At the same time, Andrea grows more and more out of her assigned gender role. In 18 Miles Out she is called on it and makes an informed choice to continue to participate in the work that has come to be considered the male arena, guarding the camp and defending the group. She also slept with Season 2’s primary villain. So of course, she gets left behind during the farm attack and gets left behind altogether without much thought altogether. Carol was left behind as well, actually she was rescued from certain death by Andrea, but when Daryl goes back to the farm which is supposed overrun by walkers, he inexplicably finds Carol aliive and unharmed.

Does it appear to anyone else that the writers are setting up a remarkably trite Madonna Whore situation here? Because they are.

Now, in Season 3 we have the most glaring examples. T-Dog dies after having fewer lines than pretty much anyone and bringing less to storyline or character development than Sofia’s damn doll in the previous season. He actually got to speak and do things in the early episodes of 3 so I had some hope.
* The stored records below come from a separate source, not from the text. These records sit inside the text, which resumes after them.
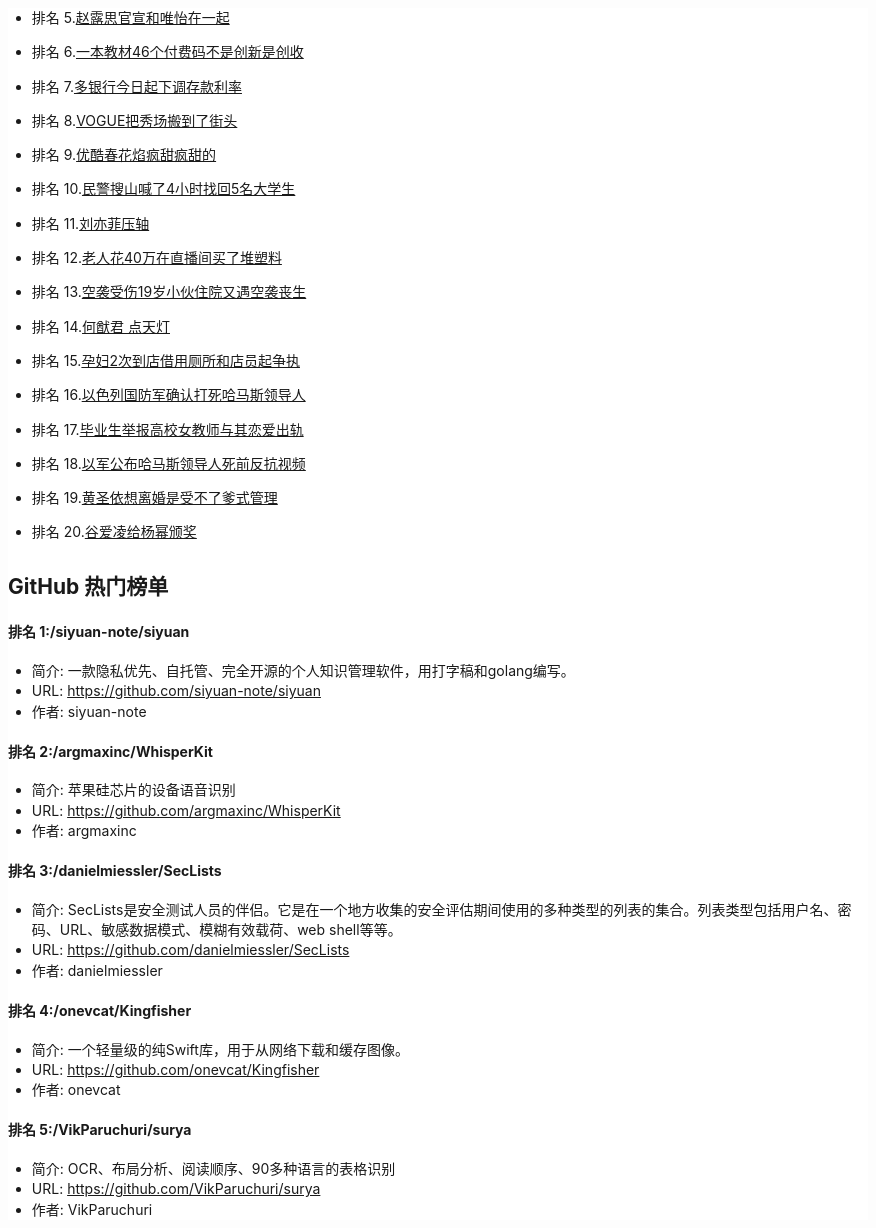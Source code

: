 - 排名 5.[赵露思官宣和唯怡在一起](https://s.weibo.com/weibo?q=赵露思官宣和唯怡在一起)

- 排名 6.[一本教材46个付费码不是创新是创收](https://s.weibo.com/weibo?q=一本教材46个付费码不是创新是创收)

- 排名 7.[多银行今日起下调存款利率](https://s.weibo.com/weibo?q=多银行今日起下调存款利率)

- 排名 8.[VOGUE把秀场搬到了街头](https://s.weibo.com/weibo?q=VOGUE把秀场搬到了街头)

- 排名 9.[优酷春花焰疯甜疯甜的](https://s.weibo.com/weibo?q=优酷春花焰疯甜疯甜的)

- 排名 10.[民警搜山喊了4小时找回5名大学生](https://s.weibo.com/weibo?q=民警搜山喊了4小时找回5名大学生)

- 排名 11.[刘亦菲压轴](https://s.weibo.com/weibo?q=刘亦菲压轴)

- 排名 12.[老人花40万在直播间买了堆塑料](https://s.weibo.com/weibo?q=老人花40万在直播间买了堆塑料)

- 排名 13.[空袭受伤19岁小伙住院又遇空袭丧生](https://s.weibo.com/weibo?q=空袭受伤19岁小伙住院又遇空袭丧生)

- 排名 14.[何猷君 点天灯](https://s.weibo.com/weibo?q=何猷君点天灯)

- 排名 15.[孕妇2次到店借用厕所和店员起争执](https://s.weibo.com/weibo?q=孕妇2次到店借用厕所和店员起争执)

- 排名 16.[以色列国防军确认打死哈马斯领导人](https://s.weibo.com/weibo?q=以色列国防军确认打死哈马斯领导人)

- 排名 17.[毕业生举报高校女教师与其恋爱出轨](https://s.weibo.com/weibo?q=毕业生举报高校女教师与其恋爱出轨)

- 排名 18.[以军公布哈马斯领导人死前反抗视频](https://s.weibo.com/weibo?q=以军公布哈马斯领导人死前反抗视频)

- 排名 19.[黄圣依想离婚是受不了爹式管理](https://s.weibo.com/weibo?q=黄圣依想离婚是受不了爹式管理)

- 排名 20.[谷爱凌给杨幂颁奖](https://s.weibo.com/weibo?q=谷爱凌给杨幂颁奖)
## GitHub 热门榜单

#### 排名 1:/siyuan-note/siyuan
- 简介: 一款隐私优先、自托管、完全开源的个人知识管理软件，用打字稿和golang编写。
- URL: https://github.com/siyuan-note/siyuan
- 作者: siyuan-note 

#### 排名 2:/argmaxinc/WhisperKit
- 简介: 苹果硅芯片的设备语音识别
- URL: https://github.com/argmaxinc/WhisperKit
- 作者: argmaxinc 

#### 排名 3:/danielmiessler/SecLists
- 简介: SecLists是安全测试人员的伴侣。它是在一个地方收集的安全评估期间使用的多种类型的列表的集合。列表类型包括用户名、密码、URL、敏感数据模式、模糊有效载荷、web shell等等。
- URL: https://github.com/danielmiessler/SecLists
- 作者: danielmiessler 

#### 排名 4:/onevcat/Kingfisher
- 简介: 一个轻量级的纯Swift库，用于从网络下载和缓存图像。
- URL: https://github.com/onevcat/Kingfisher
- 作者: onevcat 

#### 排名 5:/VikParuchuri/surya
- 简介: OCR、布局分析、阅读顺序、90多种语言的表格识别
- URL: https://github.com/VikParuchuri/surya
- 作者: VikParuchuri 
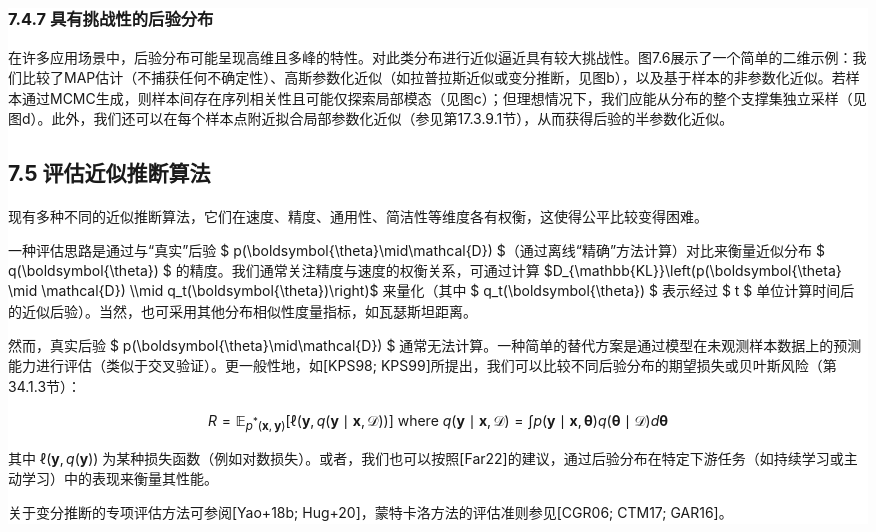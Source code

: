 ### 7.4.7 具有挑战性的后验分布

在许多应用场景中，后验分布可能呈现高维且多峰的特性。对此类分布进行近似逼近具有较大挑战性。图7.6展示了一个简单的二维示例：我们比较了MAP估计（不捕获任何不确定性）、高斯参数化近似（如拉普拉斯近似或变分推断，见图b），以及基于样本的非参数化近似。若样本通过MCMC生成，则样本间存在序列相关性且可能仅探索局部模态（见图c）；但理想情况下，我们应能从分布的整个支撑集独立采样（见图d）。此外，我们还可以在每个样本点附近拟合局部参数化近似（参见第17.3.9.1节），从而获得后验的半参数化近似。

## 7.5 评估近似推断算法

现有多种不同的近似推断算法，它们在速度、精度、通用性、简洁性等维度各有权衡，这使得公平比较变得困难。

一种评估思路是通过与“真实”后验 $ p(\boldsymbol{\theta}\mid\mathcal{D}) $（通过离线“精确”方法计算）对比来衡量近似分布 $ q(\boldsymbol{\theta}) $ 的精度。我们通常关注精度与速度的权衡关系，可通过计算 $D_{\mathbb{KL}}\left(p(\boldsymbol{\theta} \mid \mathcal{D}) \\mid q_t(\boldsymbol{\theta})\right)$ 来量化（其中 $ q_t(\boldsymbol{\theta}) $ 表示经过 $ t $ 单位计算时间后的近似后验）。当然，也可采用其他分布相似性度量指标，如瓦瑟斯坦距离。

然而，真实后验 $ p(\boldsymbol{\theta}\mid\mathcal{D}) $ 通常无法计算。一种简单的替代方案是通过模型在未观测样本数据上的预测能力进行评估（类似于交叉验证）。更一般性地，如[KPS98; KPS99]所提出，我们可以比较不同后验分布的期望损失或贝叶斯风险（第34.1.3节）：

$$
R=\mathbb{E}_{p^*(\boldsymbol{x}, \boldsymbol{y})}[\ell(\boldsymbol{y}, q(\boldsymbol{y} \mid \boldsymbol{x}, \mathcal{D}))] \text { where } q(\boldsymbol{y} \mid \boldsymbol{x}, \mathcal{D})=\int p(\boldsymbol{y} \mid \boldsymbol{x}, \boldsymbol{\theta}) q(\boldsymbol{\theta} \mid \mathcal{D}) d \boldsymbol{\theta} \tag{7.36}
$$

其中 $\ell(\boldsymbol{y}, q(\boldsymbol{y}))$ 为某种损失函数（例如对数损失）。或者，我们也可以按照[Far22]的建议，通过后验分布在特定下游任务（如持续学习或主动学习）中的表现来衡量其性能。

关于变分推断的专项评估方法可参阅[Yao+18b; Hug+20]，蒙特卡洛方法的评估准则参见[CGR06; CTM17; GAR16]。

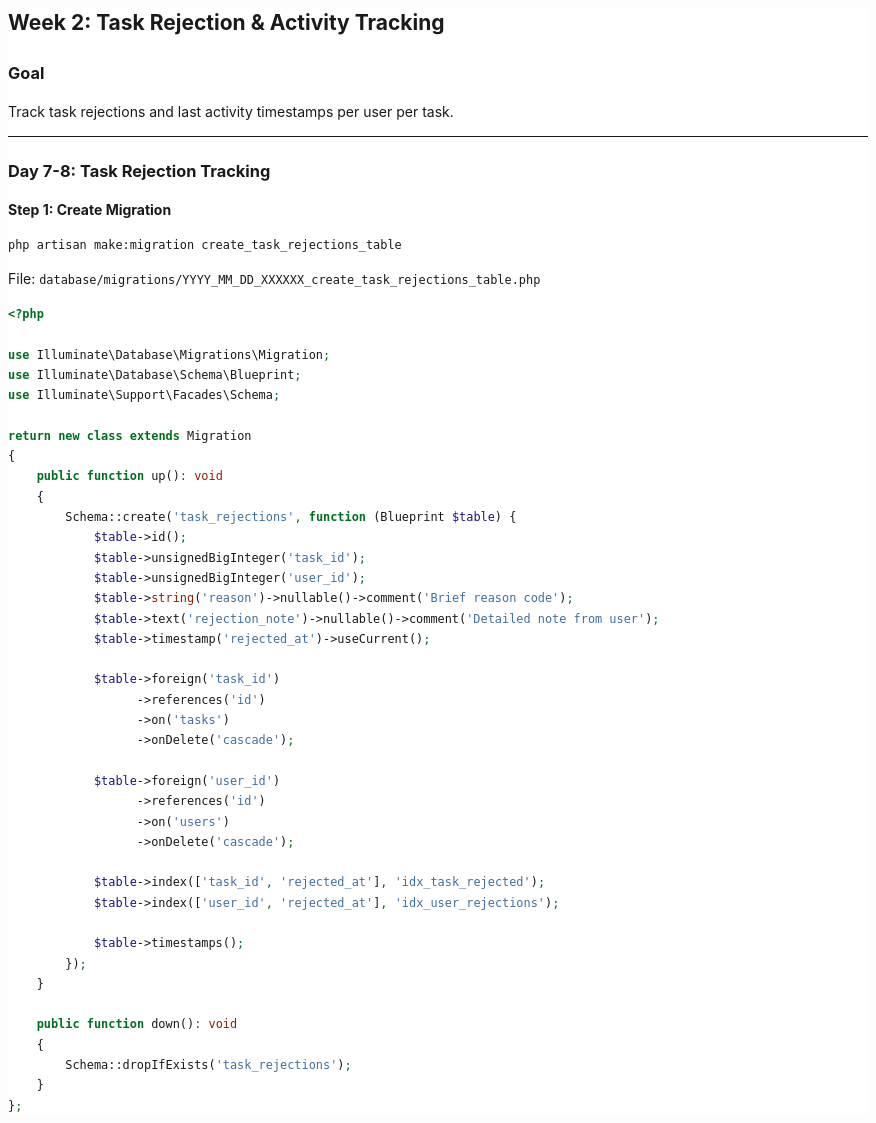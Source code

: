
## Week 2: Task Rejection & Activity Tracking

### Goal
Track task rejections and last activity timestamps per user per task.

---

### Day 7-8: Task Rejection Tracking

**Step 1: Create Migration**

```bash
php artisan make:migration create_task_rejections_table
```

File: `database/migrations/YYYY_MM_DD_XXXXXX_create_task_rejections_table.php`

```php
<?php

use Illuminate\Database\Migrations\Migration;
use Illuminate\Database\Schema\Blueprint;
use Illuminate\Support\Facades\Schema;

return new class extends Migration
{
    public function up(): void
    {
        Schema::create('task_rejections', function (Blueprint $table) {
            $table->id();
            $table->unsignedBigInteger('task_id');
            $table->unsignedBigInteger('user_id');
            $table->string('reason')->nullable()->comment('Brief reason code');
            $table->text('rejection_note')->nullable()->comment('Detailed note from user');
            $table->timestamp('rejected_at')->useCurrent();
            
            $table->foreign('task_id')
                  ->references('id')
                  ->on('tasks')
                  ->onDelete('cascade');
                  
            $table->foreign('user_id')
                  ->references('id')
                  ->on('users')
                  ->onDelete('cascade');
            
            $table->index(['task_id', 'rejected_at'], 'idx_task_rejected');
            $table->index(['user_id', 'rejected_at'], 'idx_user_rejections');
            
            $table->timestamps();
        });
    }

    public function down(): void
    {
        Schema::dropIfExists('task_rejections');
    }
};
```
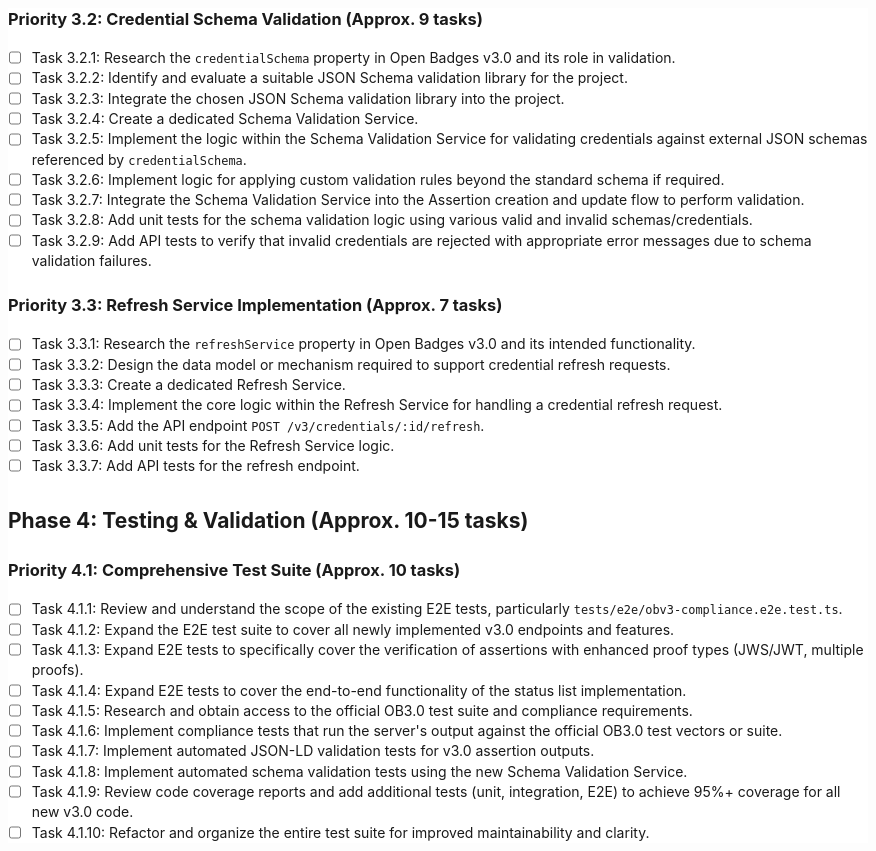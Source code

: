 ### Priority 3.2: Credential Schema Validation (Approx. 9 tasks)

- [ ] Task 3.2.1: Research the `credentialSchema` property in Open Badges v3.0 and its role in validation.
- [ ] Task 3.2.2: Identify and evaluate a suitable JSON Schema validation library for the project.
- [ ] Task 3.2.3: Integrate the chosen JSON Schema validation library into the project.
- [ ] Task 3.2.4: Create a dedicated Schema Validation Service.
- [ ] Task 3.2.5: Implement the logic within the Schema Validation Service for validating credentials against external JSON schemas referenced by `credentialSchema`.
- [ ] Task 3.2.6: Implement logic for applying custom validation rules beyond the standard schema if required.
- [ ] Task 3.2.7: Integrate the Schema Validation Service into the Assertion creation and update flow to perform validation.
- [ ] Task 3.2.8: Add unit tests for the schema validation logic using various valid and invalid schemas/credentials.
- [ ] Task 3.2.9: Add API tests to verify that invalid credentials are rejected with appropriate error messages due to schema validation failures.

### Priority 3.3: Refresh Service Implementation (Approx. 7 tasks)

- [ ] Task 3.3.1: Research the `refreshService` property in Open Badges v3.0 and its intended functionality.
- [ ] Task 3.3.2: Design the data model or mechanism required to support credential refresh requests.
- [ ] Task 3.3.3: Create a dedicated Refresh Service.
- [ ] Task 3.3.4: Implement the core logic within the Refresh Service for handling a credential refresh request.
- [ ] Task 3.3.5: Add the API endpoint `POST /v3/credentials/:id/refresh`.
- [ ] Task 3.3.6: Add unit tests for the Refresh Service logic.
- [ ] Task 3.3.7: Add API tests for the refresh endpoint.

## Phase 4: Testing & Validation (Approx. 10-15 tasks)

### Priority 4.1: Comprehensive Test Suite (Approx. 10 tasks)

- [ ] Task 4.1.1: Review and understand the scope of the existing E2E tests, particularly `tests/e2e/obv3-compliance.e2e.test.ts`.
- [ ] Task 4.1.2: Expand the E2E test suite to cover all newly implemented v3.0 endpoints and features.
- [ ] Task 4.1.3: Expand E2E tests to specifically cover the verification of assertions with enhanced proof types (JWS/JWT, multiple proofs).
- [ ] Task 4.1.4: Expand E2E tests to cover the end-to-end functionality of the status list implementation.
- [ ] Task 4.1.5: Research and obtain access to the official OB3.0 test suite and compliance requirements.
- [ ] Task 4.1.6: Implement compliance tests that run the server's output against the official OB3.0 test vectors or suite.
- [ ] Task 4.1.7: Implement automated JSON-LD validation tests for v3.0 assertion outputs.
- [ ] Task 4.1.8: Implement automated schema validation tests using the new Schema Validation Service.
- [ ] Task 4.1.9: Review code coverage reports and add additional tests (unit, integration, E2E) to achieve 95%+ coverage for all new v3.0 code.
- [ ] Task 4.1.10: Refactor and organize the entire test suite for improved maintainability and clarity.
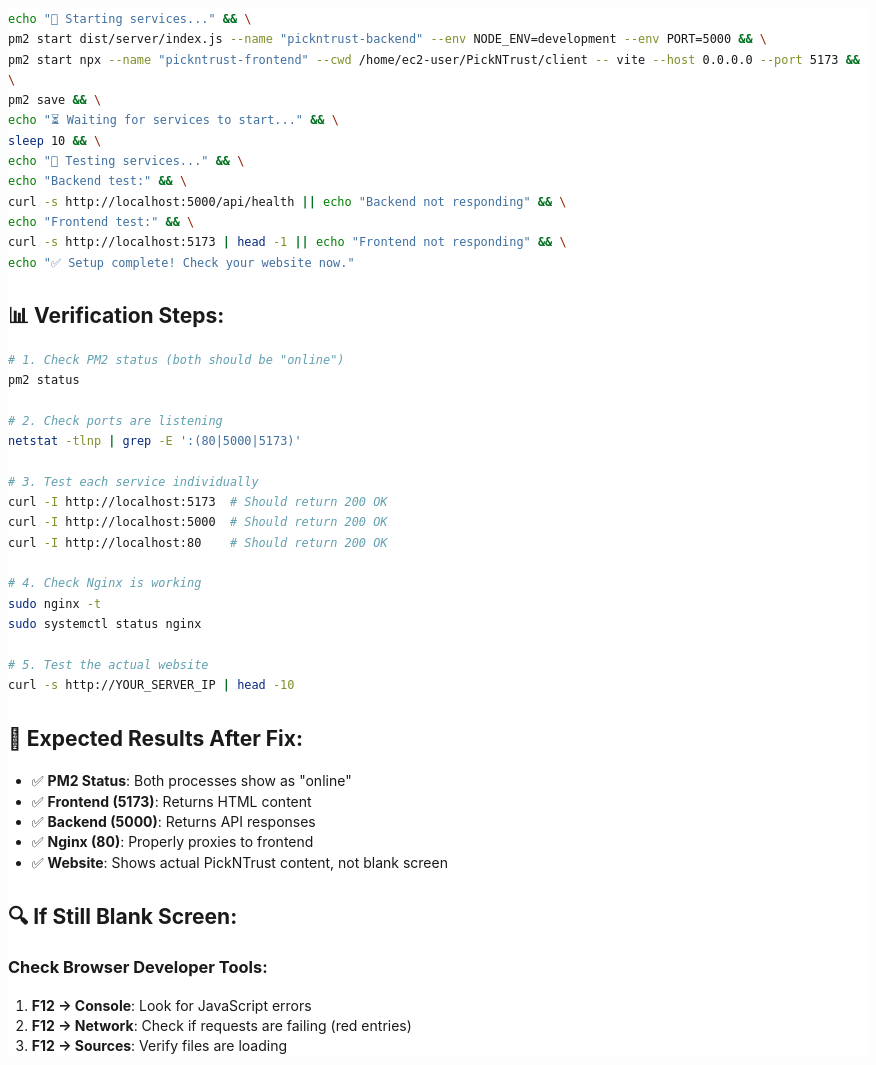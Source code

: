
```bash
echo "🚀 Starting services..." && \
pm2 start dist/server/index.js --name "pickntrust-backend" --env NODE_ENV=development --env PORT=5000 && \
pm2 start npx --name "pickntrust-frontend" --cwd /home/ec2-user/PickNTrust/client -- vite --host 0.0.0.0 --port 5173 && \
pm2 save && \
echo "⏳ Waiting for services to start..." && \
sleep 10 && \
echo "🧪 Testing services..." && \
echo "Backend test:" && \
curl -s http://localhost:5000/api/health || echo "Backend not responding" && \
echo "Frontend test:" && \
curl -s http://localhost:5173 | head -1 || echo "Frontend not responding" && \
echo "✅ Setup complete! Check your website now."
```

## 📊 **Verification Steps:**

```bash
# 1. Check PM2 status (both should be "online")
pm2 status

# 2. Check ports are listening
netstat -tlnp | grep -E ':(80|5000|5173)'

# 3. Test each service individually
curl -I http://localhost:5173  # Should return 200 OK
curl -I http://localhost:5000  # Should return 200 OK
curl -I http://localhost:80    # Should return 200 OK

# 4. Check Nginx is working
sudo nginx -t
sudo systemctl status nginx

# 5. Test the actual website
curl -s http://YOUR_SERVER_IP | head -10
```

## 🎯 **Expected Results After Fix:**

- ✅ **PM2 Status**: Both processes show as "online"
- ✅ **Frontend (5173)**: Returns HTML content
- ✅ **Backend (5000)**: Returns API responses
- ✅ **Nginx (80)**: Properly proxies to frontend
- ✅ **Website**: Shows actual PickNTrust content, not blank screen

## 🔍 **If Still Blank Screen:**

### **Check Browser Developer Tools:**
1. **F12 → Console**: Look for JavaScript errors
2. **F12 → Network**: Check if requests are failing (red entries)
3. **F12 → Sources**: Verify files are loading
Because sometimes I am stupidly optimistic and I forget that bad writing will be rewarded

Carol finally shoots a gun and then pretty much promptly reverts to needing to be rescued again, while Andrea gets some from the worst possible human to fuck in an apocalypse and promptly betrays her friends. Good/Bad. Madonna/Whore. BAD. WRITING.

Graves are dug, comrades mourned but Carol gets mourned the most, because she really matters. Having sacrificed that black man we can all rejoice in the next episode when The Load returns.

The response I get to this, admittedly long winded, explanation is generally some variation of “well you’re reading too much into this. we’re all the same,” or “don’t you think you’re taking this too seriously?” No. Also, stop doing that.

Color blindness is the new racism. it is, in fact, the primary problem exemplified in the bad writing of The Walking Dead. Ignoring something is not the same as respecting that thing and treating in equally. Neither is showing both sides of a crappy trope without nuance the same as addressing the problem.

This is a failure of writing, and it is a shame because this could have been a great show.

6 Comments leave one →
  1. November 20, 2012 8:26 AM

    Having been well-trained by Battlestar Galactica, I couldn’t even really enjoy T-Dog’s sudden increase in screen presence, because my IMMEDIATE response to it was “So, we know who they’re killing off next.” I would really, really, really like to have been wrong, but, well. :-/

    • November 20, 2012 9:23 AM

      That’s an excellent point and another part of how I knew Carol was going to be OK. She got a bit of a personality but not enough to make her really interesting. Just enough to bait the hook for the audience to worry when she goes missing.